_Provided records_
+===+
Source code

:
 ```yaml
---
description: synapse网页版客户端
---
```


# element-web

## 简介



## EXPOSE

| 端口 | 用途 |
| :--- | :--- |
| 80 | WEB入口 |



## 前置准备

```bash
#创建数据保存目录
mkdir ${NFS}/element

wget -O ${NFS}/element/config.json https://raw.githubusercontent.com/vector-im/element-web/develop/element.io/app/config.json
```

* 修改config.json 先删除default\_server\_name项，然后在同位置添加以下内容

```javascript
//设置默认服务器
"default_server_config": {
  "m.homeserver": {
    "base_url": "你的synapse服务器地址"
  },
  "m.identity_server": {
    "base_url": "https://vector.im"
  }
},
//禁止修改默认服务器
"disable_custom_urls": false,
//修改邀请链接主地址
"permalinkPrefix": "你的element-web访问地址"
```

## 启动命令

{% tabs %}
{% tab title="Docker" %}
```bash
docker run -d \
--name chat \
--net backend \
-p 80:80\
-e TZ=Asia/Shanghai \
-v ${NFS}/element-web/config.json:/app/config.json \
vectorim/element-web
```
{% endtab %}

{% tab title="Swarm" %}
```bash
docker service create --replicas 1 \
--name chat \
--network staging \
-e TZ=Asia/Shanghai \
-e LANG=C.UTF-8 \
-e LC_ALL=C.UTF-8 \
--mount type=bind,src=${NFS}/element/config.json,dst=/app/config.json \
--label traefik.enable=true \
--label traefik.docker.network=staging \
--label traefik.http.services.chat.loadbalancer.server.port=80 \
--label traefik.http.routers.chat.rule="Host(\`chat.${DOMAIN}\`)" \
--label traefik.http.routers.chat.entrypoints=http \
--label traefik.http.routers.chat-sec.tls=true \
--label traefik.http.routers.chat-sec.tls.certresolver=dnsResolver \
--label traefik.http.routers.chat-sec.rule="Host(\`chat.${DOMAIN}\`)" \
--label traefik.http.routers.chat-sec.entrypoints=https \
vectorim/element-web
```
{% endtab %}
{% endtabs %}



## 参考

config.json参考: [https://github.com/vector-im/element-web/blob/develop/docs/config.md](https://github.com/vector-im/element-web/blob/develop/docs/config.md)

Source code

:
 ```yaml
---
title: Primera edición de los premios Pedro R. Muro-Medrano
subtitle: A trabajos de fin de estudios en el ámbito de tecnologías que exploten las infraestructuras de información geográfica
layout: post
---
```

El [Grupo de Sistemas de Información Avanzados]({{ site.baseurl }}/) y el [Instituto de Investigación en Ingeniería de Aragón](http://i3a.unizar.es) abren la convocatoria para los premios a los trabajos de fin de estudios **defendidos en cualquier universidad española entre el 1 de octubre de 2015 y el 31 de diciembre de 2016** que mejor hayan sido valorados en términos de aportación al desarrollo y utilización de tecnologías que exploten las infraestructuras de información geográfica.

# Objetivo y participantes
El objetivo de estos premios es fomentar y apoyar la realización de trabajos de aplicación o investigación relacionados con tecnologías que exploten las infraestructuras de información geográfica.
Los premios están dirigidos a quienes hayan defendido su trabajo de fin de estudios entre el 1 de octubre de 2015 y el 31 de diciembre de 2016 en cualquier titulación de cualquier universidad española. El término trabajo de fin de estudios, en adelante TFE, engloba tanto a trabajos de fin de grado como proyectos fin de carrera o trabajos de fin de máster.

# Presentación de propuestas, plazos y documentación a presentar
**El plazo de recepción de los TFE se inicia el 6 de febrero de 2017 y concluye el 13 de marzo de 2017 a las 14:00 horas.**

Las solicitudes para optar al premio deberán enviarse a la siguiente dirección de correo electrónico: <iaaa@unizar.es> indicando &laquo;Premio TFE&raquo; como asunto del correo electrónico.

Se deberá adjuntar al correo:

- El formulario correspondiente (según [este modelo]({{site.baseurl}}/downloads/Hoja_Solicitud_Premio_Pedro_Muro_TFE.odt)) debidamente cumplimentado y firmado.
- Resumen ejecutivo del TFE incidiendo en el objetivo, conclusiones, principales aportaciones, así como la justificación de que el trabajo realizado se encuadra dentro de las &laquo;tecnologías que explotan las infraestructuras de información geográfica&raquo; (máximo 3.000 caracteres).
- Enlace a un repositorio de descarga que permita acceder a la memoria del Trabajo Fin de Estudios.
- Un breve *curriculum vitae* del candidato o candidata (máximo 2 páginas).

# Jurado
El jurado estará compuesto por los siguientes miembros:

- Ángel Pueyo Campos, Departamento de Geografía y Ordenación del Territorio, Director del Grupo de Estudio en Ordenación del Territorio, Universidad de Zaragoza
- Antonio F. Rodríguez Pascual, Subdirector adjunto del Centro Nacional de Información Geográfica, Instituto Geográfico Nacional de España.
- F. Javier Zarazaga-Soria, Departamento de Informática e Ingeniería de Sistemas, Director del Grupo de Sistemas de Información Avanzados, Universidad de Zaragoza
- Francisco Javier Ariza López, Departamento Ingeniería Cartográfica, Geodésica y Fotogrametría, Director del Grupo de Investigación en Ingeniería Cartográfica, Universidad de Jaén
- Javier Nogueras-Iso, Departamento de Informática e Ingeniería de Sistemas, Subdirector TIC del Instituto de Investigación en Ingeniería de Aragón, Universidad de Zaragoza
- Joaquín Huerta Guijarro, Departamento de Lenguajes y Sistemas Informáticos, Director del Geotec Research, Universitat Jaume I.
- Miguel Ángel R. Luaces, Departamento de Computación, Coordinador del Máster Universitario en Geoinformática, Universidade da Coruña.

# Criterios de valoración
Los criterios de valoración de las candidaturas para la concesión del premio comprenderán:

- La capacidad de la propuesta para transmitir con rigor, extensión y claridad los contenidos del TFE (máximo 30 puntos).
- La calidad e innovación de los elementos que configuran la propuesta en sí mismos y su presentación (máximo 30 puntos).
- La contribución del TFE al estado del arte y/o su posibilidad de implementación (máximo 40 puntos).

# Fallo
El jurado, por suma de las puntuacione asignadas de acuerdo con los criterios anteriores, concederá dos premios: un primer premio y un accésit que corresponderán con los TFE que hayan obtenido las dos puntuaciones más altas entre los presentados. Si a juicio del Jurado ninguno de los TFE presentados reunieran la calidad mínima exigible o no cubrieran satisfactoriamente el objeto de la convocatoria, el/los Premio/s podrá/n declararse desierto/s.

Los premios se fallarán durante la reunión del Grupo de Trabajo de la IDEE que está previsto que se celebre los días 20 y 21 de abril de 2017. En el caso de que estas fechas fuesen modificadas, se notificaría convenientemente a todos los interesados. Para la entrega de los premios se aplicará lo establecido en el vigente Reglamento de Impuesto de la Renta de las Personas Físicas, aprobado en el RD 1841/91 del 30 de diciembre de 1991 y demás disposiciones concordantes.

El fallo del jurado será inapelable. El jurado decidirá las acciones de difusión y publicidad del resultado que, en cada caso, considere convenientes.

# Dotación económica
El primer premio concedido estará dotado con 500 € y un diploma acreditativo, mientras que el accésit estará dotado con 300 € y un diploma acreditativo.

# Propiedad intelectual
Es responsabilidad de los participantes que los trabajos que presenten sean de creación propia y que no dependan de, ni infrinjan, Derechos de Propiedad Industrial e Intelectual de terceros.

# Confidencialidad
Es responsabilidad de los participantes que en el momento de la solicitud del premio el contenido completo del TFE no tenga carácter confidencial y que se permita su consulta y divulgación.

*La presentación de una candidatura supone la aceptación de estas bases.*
+===+
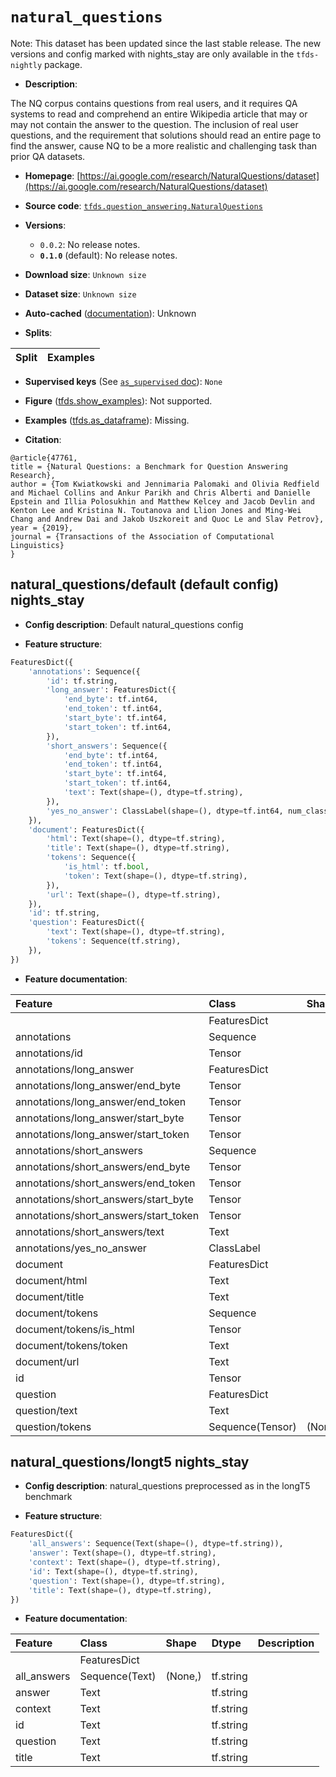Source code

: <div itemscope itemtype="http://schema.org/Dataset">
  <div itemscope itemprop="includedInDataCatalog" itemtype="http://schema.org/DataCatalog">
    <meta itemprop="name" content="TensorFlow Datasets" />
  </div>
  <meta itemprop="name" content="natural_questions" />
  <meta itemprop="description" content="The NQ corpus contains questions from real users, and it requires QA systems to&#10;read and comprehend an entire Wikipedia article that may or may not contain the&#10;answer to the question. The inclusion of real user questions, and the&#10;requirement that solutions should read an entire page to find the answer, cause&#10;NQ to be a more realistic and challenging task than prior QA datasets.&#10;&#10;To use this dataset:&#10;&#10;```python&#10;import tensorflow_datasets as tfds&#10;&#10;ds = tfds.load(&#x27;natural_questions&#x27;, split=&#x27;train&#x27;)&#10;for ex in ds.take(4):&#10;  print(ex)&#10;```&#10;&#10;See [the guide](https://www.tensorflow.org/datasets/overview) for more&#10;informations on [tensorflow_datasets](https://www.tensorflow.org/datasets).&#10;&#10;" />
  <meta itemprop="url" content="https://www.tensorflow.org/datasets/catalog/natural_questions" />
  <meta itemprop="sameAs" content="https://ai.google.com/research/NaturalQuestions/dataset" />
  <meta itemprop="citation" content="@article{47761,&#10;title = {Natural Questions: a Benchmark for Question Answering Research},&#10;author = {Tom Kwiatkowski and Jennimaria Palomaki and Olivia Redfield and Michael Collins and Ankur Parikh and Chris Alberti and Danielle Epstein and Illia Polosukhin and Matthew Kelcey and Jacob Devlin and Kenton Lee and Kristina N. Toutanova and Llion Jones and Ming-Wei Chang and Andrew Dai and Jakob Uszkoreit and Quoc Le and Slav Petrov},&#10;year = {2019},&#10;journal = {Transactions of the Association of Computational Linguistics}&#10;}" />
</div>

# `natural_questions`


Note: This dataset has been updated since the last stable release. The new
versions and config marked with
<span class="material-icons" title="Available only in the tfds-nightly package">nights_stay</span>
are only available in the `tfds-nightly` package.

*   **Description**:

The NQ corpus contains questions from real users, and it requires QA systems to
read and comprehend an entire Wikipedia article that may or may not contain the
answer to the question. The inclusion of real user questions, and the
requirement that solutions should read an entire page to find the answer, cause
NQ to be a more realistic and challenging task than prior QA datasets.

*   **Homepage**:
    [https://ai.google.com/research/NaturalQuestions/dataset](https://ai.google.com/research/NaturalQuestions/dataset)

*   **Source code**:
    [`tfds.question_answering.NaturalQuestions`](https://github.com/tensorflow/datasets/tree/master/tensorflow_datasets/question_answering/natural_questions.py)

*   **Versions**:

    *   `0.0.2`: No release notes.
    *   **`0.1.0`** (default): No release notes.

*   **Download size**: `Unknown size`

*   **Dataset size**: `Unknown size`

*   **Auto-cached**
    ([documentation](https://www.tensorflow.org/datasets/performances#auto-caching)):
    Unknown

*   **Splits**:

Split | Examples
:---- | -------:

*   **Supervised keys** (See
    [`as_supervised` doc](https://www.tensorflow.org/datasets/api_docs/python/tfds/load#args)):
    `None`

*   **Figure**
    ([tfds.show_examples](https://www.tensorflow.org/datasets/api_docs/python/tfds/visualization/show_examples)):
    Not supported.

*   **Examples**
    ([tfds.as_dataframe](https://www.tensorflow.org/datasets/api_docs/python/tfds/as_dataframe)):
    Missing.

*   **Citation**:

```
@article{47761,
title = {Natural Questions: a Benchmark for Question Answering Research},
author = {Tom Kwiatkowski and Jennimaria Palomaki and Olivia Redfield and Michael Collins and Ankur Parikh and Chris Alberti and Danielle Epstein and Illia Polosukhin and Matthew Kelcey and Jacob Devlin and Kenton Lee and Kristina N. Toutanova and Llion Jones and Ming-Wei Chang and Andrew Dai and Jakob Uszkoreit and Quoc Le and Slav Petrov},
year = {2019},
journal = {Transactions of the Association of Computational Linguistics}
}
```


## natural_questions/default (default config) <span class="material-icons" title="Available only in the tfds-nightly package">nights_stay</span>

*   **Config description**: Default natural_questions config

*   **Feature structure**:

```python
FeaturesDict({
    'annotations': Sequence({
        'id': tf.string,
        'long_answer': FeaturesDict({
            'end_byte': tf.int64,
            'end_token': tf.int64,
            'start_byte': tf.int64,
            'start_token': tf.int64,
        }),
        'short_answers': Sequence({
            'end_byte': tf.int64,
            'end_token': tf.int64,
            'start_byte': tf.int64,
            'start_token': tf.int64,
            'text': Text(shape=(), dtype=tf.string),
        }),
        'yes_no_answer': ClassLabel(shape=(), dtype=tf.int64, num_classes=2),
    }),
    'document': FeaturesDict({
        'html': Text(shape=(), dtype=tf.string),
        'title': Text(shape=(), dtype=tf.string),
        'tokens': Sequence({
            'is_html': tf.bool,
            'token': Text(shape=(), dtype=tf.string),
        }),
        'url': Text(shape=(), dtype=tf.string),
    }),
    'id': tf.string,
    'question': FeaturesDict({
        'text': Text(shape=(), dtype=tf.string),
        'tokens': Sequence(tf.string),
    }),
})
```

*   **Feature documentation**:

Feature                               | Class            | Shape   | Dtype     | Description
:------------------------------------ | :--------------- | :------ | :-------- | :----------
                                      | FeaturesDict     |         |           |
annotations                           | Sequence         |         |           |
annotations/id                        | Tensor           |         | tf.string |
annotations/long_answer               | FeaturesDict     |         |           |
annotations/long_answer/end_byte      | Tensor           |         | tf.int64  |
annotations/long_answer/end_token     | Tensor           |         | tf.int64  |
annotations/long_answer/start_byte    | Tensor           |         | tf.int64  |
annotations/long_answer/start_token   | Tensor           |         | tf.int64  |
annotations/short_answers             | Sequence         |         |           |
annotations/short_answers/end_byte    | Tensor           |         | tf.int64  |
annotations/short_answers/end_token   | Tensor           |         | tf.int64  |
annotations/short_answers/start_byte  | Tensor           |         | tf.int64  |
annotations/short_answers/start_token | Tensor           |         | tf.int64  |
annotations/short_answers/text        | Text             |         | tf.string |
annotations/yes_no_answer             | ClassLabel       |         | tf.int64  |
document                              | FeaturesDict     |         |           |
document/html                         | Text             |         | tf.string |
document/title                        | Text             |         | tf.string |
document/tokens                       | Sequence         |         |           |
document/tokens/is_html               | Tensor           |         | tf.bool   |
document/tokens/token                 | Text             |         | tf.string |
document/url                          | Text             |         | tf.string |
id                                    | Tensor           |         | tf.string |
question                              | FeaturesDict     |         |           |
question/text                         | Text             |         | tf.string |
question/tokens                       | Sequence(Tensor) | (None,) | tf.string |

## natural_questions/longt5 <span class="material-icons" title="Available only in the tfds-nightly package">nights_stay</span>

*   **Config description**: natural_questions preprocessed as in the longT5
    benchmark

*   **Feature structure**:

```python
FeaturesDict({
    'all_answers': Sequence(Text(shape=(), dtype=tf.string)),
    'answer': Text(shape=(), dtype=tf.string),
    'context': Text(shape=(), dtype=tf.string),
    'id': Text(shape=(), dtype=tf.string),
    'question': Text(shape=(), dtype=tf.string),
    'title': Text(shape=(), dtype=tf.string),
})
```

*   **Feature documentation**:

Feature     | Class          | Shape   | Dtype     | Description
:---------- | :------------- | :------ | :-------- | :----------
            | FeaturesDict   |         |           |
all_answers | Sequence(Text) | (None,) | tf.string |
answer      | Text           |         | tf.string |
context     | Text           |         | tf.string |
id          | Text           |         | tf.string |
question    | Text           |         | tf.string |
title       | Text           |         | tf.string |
+===+
_Description of the task_
Looking at the data above, return every line from the one with "- El formulario" down to the one with "- Javier Nogueras-Iso, Departamento", exactly and inclusively.

_Exercise output_
- El formulario correspondiente (según [este modelo]({{site.baseurl}}/downloads/Hoja_Solicitud_Premio_Pedro_Muro_TFE.odt)) debidamente cumplimentado y firmado.
- Resumen ejecutivo del TFE incidiendo en el objetivo, conclusiones, principales aportaciones, así como la justificación de que el trabajo realizado se encuadra dentro de las &laquo;tecnologías que explotan las infraestructuras de información geográfica&raquo; (máximo 3.000 caracteres).
- Enlace a un repositorio de descarga que permita acceder a la memoria del Trabajo Fin de Estudios.
- Un breve *curriculum vitae* del candidato o candidata (máximo 2 páginas).

# Jurado
El jurado estará compuesto por los siguientes miembros:

- Ángel Pueyo Campos, Departamento de Geografía y Ordenación del Territorio, Director del Grupo de Estudio en Ordenación del Territorio, Universidad de Zaragoza
- Antonio F. Rodríguez Pascual, Subdirector adjunto del Centro Nacional de Información Geográfica, Instituto Geográfico Nacional de España.
- F. Javier Zarazaga-Soria, Departamento de Informática e Ingeniería de Sistemas, Director del Grupo de Sistemas de Información Avanzados, Universidad de Zaragoza
- Francisco Javier Ariza López, Departamento Ingeniería Cartográfica, Geodésica y Fotogrametría, Director del Grupo de Investigación en Ingeniería Cartográfica, Universidad de Jaén
- Javier Nogueras-Iso, Departamento de Informática e Ingeniería de Sistemas, Subdirector TIC del Instituto de Investigación en Ingeniería de Aragón, Universidad de Zaragoza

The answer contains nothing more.